**Goal of the exercise:**
Your reply should be an exact copy of the lines from the one that holds "entre diferentes organizações." to the end of the data below.

Saved entries

────────────────

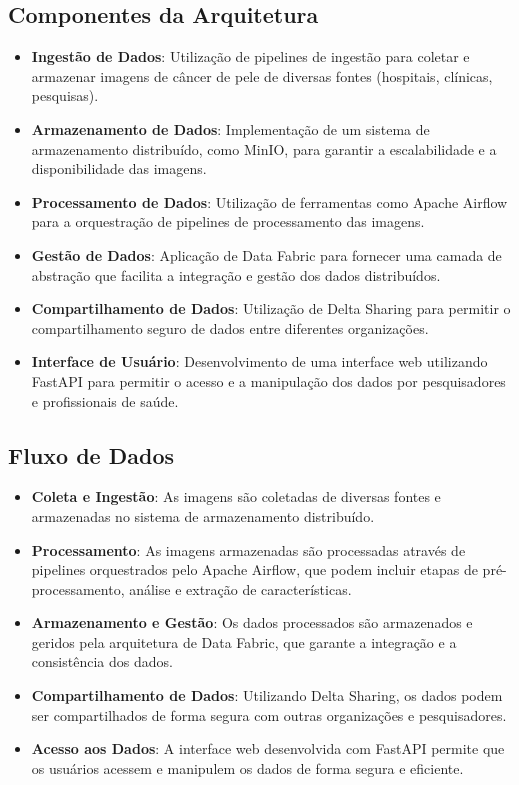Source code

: \subsection{Componentes da Arquitetura}
\begin{itemize}
    \item \textbf{Ingestão de Dados}: Utilização de pipelines de ingestão para coletar e armazenar imagens de câncer de pele de diversas fontes (hospitais, clínicas, pesquisas).
    \item \textbf{Armazenamento de Dados}: Implementação de um sistema de armazenamento distribuído, como MinIO, para garantir a escalabilidade e a disponibilidade das imagens.
    \item \textbf{Processamento de Dados}: Utilização de ferramentas como Apache Airflow para a orquestração de pipelines de processamento das imagens.
    \item \textbf{Gestão de Dados}: Aplicação de Data Fabric para fornecer uma camada de abstração que facilita a integração e gestão dos dados distribuídos.
    \item \textbf{Compartilhamento de Dados}: Utilização de Delta Sharing para permitir o compartilhamento seguro de dados entre diferentes organizações.
    \item \textbf{Interface de Usuário}: Desenvolvimento de uma interface web utilizando FastAPI para permitir o acesso e a manipulação dos dados por pesquisadores e profissionais de saúde.
\end{itemize}

\subsection{Fluxo de Dados}
\begin{itemize}
    \item \textbf{Coleta e Ingestão}: As imagens são coletadas de diversas fontes e armazenadas no sistema de armazenamento distribuído.
    \item \textbf{Processamento}: As imagens armazenadas são processadas através de pipelines orquestrados pelo Apache Airflow, que podem incluir etapas de pré-processamento, análise e extração de características.
    \item \textbf{Armazenamento e Gestão}: Os dados processados são armazenados e geridos pela arquitetura de Data Fabric, que garante a integração e a consistência dos dados.
    \item \textbf{Compartilhamento de Dados}: Utilizando Delta Sharing, os dados podem ser compartilhados de forma segura com outras organizações e pesquisadores.
    \item \textbf{Acesso aos Dados}: A interface web desenvolvida com FastAPI permite que os usuários acessem e manipulem os dados de forma segura e eficiente.
\end{itemize}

────────────────

**Task response:**
    \item \textbf{Compartilhamento de Dados}: Utilização de Delta Sharing para permitir o compartilhamento seguro de dados entre diferentes organizações.
    \item \textbf{Interface de Usuário}: Desenvolvimento de uma interface web utilizando FastAPI para permitir o acesso e a manipulação dos dados por pesquisadores e profissionais de saúde.
\end{itemize}

\subsection{Fluxo de Dados}
\begin{itemize}
    \item \textbf{Coleta e Ingestão}: As imagens são coletadas de diversas fontes e armazenadas no sistema de armazenamento distribuído.
    \item \textbf{Processamento}: As imagens armazenadas são processadas através de pipelines orquestrados pelo Apache Airflow, que podem incluir etapas de pré-processamento, análise e extração de características.
    \item \textbf{Armazenamento e Gestão}: Os dados processados são armazenados e geridos pela arquitetura de Data Fabric, que garante a integração e a consistência dos dados.
    \item \textbf{Compartilhamento de Dados}: Utilizando Delta Sharing, os dados podem ser compartilhados de forma segura com outras organizações e pesquisadores.
    \item \textbf{Acesso aos Dados}: A interface web desenvolvida com FastAPI permite que os usuários acessem e manipulem os dados de forma segura e eficiente.
\end{itemize}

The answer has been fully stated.